Exercise instructions.
Use the entries below and reproduce exactly the lines from the one containing "Font Not Working" down to the one containing "Default layout for", both of them included.

Material provided.
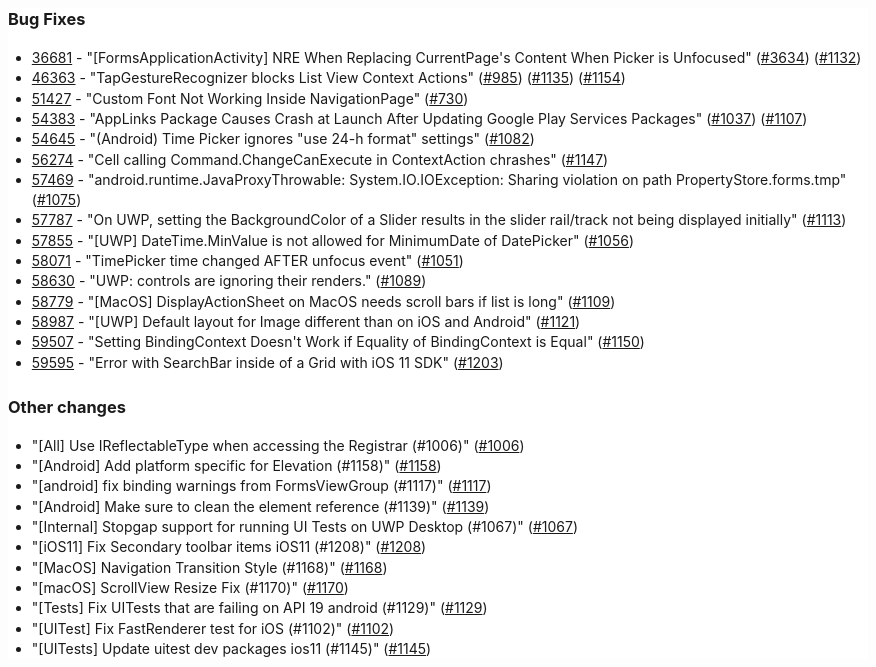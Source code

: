 ### Bug Fixes
* [36681](https://bugzilla.xamarin.com/show_bug.cgi?id=36681) - "[FormsApplicationActivity] NRE When Replacing CurrentPage's Content When Picker is Unfocused" ([#3634](https://github.com/xamarin/Xamarin.Forms/pull/3634)) ([#1132](https://github.com/xamarin/Xamarin.Forms/pull/1132))
* [46363](https://bugzilla.xamarin.com/show_bug.cgi?id=46363) - "TapGestureRecognizer blocks List View Context Actions" ([#985](https://github.com/xamarin/Xamarin.Forms/pull/985)) ([#1135](https://github.com/xamarin/Xamarin.Forms/pull/1135)) ([#1154](https://github.com/xamarin/Xamarin.Forms/pull/1154))
* [51427](https://bugzilla.xamarin.com/show_bug.cgi?id=51427) - "Custom Font Not Working Inside NavigationPage" ([#730](https://github.com/xamarin/Xamarin.Forms/pull/730))
* [54383](https://bugzilla.xamarin.com/show_bug.cgi?id=54383) - "AppLinks Package Causes Crash at Launch After Updating Google Play Services Packages" ([#1037](https://github.com/xamarin/Xamarin.Forms/pull/1037)) ([#1107](https://github.com/xamarin/Xamarin.Forms/pull/1107))
* [54645](https://bugzilla.xamarin.com/show_bug.cgi?id=54645) - "(Android) Time Picker ignores &quot;use 24-h format&quot; settings" ([#1082](https://github.com/xamarin/Xamarin.Forms/pull/1082))
* [56274](https://bugzilla.xamarin.com/show_bug.cgi?id=56274) - "Cell calling Command.ChangeCanExecute in ContextAction chrashes" ([#1147](https://github.com/xamarin/Xamarin.Forms/pull/1147))
* [57469](https://bugzilla.xamarin.com/show_bug.cgi?id=57469) - "android.runtime.JavaProxyThrowable: System.IO.IOException: Sharing violation on path PropertyStore.forms.tmp" ([#1075](https://github.com/xamarin/Xamarin.Forms/pull/1075))
* [57787](https://bugzilla.xamarin.com/show_bug.cgi?id=57787) - "On UWP, setting the BackgroundColor of a Slider results in the slider rail/track not being displayed initially" ([#1113](https://github.com/xamarin/Xamarin.Forms/pull/1113))
* [57855](https://bugzilla.xamarin.com/show_bug.cgi?id=57855) - "[UWP] DateTime.MinValue is not allowed for MinimumDate of DatePicker" ([#1056](https://github.com/xamarin/Xamarin.Forms/pull/1056))
* [58071](https://bugzilla.xamarin.com/show_bug.cgi?id=58071) - "TimePicker time changed AFTER unfocus event" ([#1051](https://github.com/xamarin/Xamarin.Forms/pull/1051))
* [58630](https://bugzilla.xamarin.com/show_bug.cgi?id=58630) - "UWP: controls are ignoring their renders." ([#1089](https://github.com/xamarin/Xamarin.Forms/pull/1089))
* [58779](https://bugzilla.xamarin.com/show_bug.cgi?id=58779) - "[MacOS] DisplayActionSheet on MacOS needs scroll bars if list is long" ([#1109](https://github.com/xamarin/Xamarin.Forms/pull/1109))
* [58987](https://bugzilla.xamarin.com/show_bug.cgi?id=58987) - "[UWP] Default layout for Image different than on iOS and Android" ([#1121](https://github.com/xamarin/Xamarin.Forms/pull/1121))
* [59507](https://bugzilla.xamarin.com/show_bug.cgi?id=59507) - "Setting BindingContext Doesn't Work if Equality of BindingContext is Equal" ([#1150](https://github.com/xamarin/Xamarin.Forms/pull/1150))
* [59595](https://bugzilla.xamarin.com/show_bug.cgi?id=59595) - "Error with SearchBar inside of a Grid with iOS 11 SDK" ([#1203](https://github.com/xamarin/Xamarin.Forms/pull/1203))

### Other changes
* "[All] Use IReflectableType when accessing the Registrar (#1006)" ([#1006](https://github.com/xamarin/Xamarin.Forms/pull/1006))
* "[Android] Add platform specific for Elevation (#1158)" ([#1158](https://github.com/xamarin/Xamarin.Forms/pull/1158))
* "[android] fix binding warnings from FormsViewGroup (#1117)" ([#1117](https://github.com/xamarin/Xamarin.Forms/pull/1117))
* "[Android] Make sure to clean the element reference (#1139)" ([#1139](https://github.com/xamarin/Xamarin.Forms/pull/1139))
* "[Internal] Stopgap support for running UI Tests on UWP Desktop (#1067)" ([#1067](https://github.com/xamarin/Xamarin.Forms/pull/1067))
* "[iOS11] Fix Secondary toolbar items iOS11 (#1208)" ([#1208](https://github.com/xamarin/Xamarin.Forms/pull/1208))
* "[MacOS] Navigation Transition Style (#1168)" ([#1168](https://github.com/xamarin/Xamarin.Forms/pull/1168))
* "[macOS] ScrollView Resize Fix (#1170)" ([#1170](https://github.com/xamarin/Xamarin.Forms/pull/1170))
* "[Tests] Fix UITests that are failing on API 19 android (#1129)" ([#1129](https://github.com/xamarin/Xamarin.Forms/pull/1129))
* "[UITest] Fix FastRenderer test for iOS (#1102)" ([#1102](https://github.com/xamarin/Xamarin.Forms/pull/1102))
* "[UITests] Update uitest dev packages ios11 (#1145)" ([#1145](https://github.com/xamarin/Xamarin.Forms/pull/1145))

Answer space.
* [51427](https://bugzilla.xamarin.com/show_bug.cgi?id=51427) - "Custom Font Not Working Inside NavigationPage" ([#730](https://github.com/xamarin/Xamarin.Forms/pull/730))
* [54383](https://bugzilla.xamarin.com/show_bug.cgi?id=54383) - "AppLinks Package Causes Crash at Launch After Updating Google Play Services Packages" ([#1037](https://github.com/xamarin/Xamarin.Forms/pull/1037)) ([#1107](https://github.com/xamarin/Xamarin.Forms/pull/1107))
* [54645](https://bugzilla.xamarin.com/show_bug.cgi?id=54645) - "(Android) Time Picker ignores &quot;use 24-h format&quot; settings" ([#1082](https://github.com/xamarin/Xamarin.Forms/pull/1082))
* [56274](https://bugzilla.xamarin.com/show_bug.cgi?id=56274) - "Cell calling Command.ChangeCanExecute in ContextAction chrashes" ([#1147](https://github.com/xamarin/Xamarin.Forms/pull/1147))
* [57469](https://bugzilla.xamarin.com/show_bug.cgi?id=57469) - "android.runtime.JavaProxyThrowable: System.IO.IOException: Sharing violation on path PropertyStore.forms.tmp" ([#1075](https://github.com/xamarin/Xamarin.Forms/pull/1075))
* [57787](https://bugzilla.xamarin.com/show_bug.cgi?id=57787) - "On UWP, setting the BackgroundColor of a Slider results in the slider rail/track not being displayed initially" ([#1113](https://github.com/xamarin/Xamarin.Forms/pull/1113))
* [57855](https://bugzilla.xamarin.com/show_bug.cgi?id=57855) - "[UWP] DateTime.MinValue is not allowed for MinimumDate of DatePicker" ([#1056](https://github.com/xamarin/Xamarin.Forms/pull/1056))
* [58071](https://bugzilla.xamarin.com/show_bug.cgi?id=58071) - "TimePicker time changed AFTER unfocus event" ([#1051](https://github.com/xamarin/Xamarin.Forms/pull/1051))
* [58630](https://bugzilla.xamarin.com/show_bug.cgi?id=58630) - "UWP: controls are ignoring their renders." ([#1089](https://github.com/xamarin/Xamarin.Forms/pull/1089))
* [58779](https://bugzilla.xamarin.com/show_bug.cgi?id=58779) - "[MacOS] DisplayActionSheet on MacOS needs scroll bars if list is long" ([#1109](https://github.com/xamarin/Xamarin.Forms/pull/1109))
* [58987](https://bugzilla.xamarin.com/show_bug.cgi?id=58987) - "[UWP] Default layout for Image different than on iOS and Android" ([#1121](https://github.com/xamarin/Xamarin.Forms/pull/1121))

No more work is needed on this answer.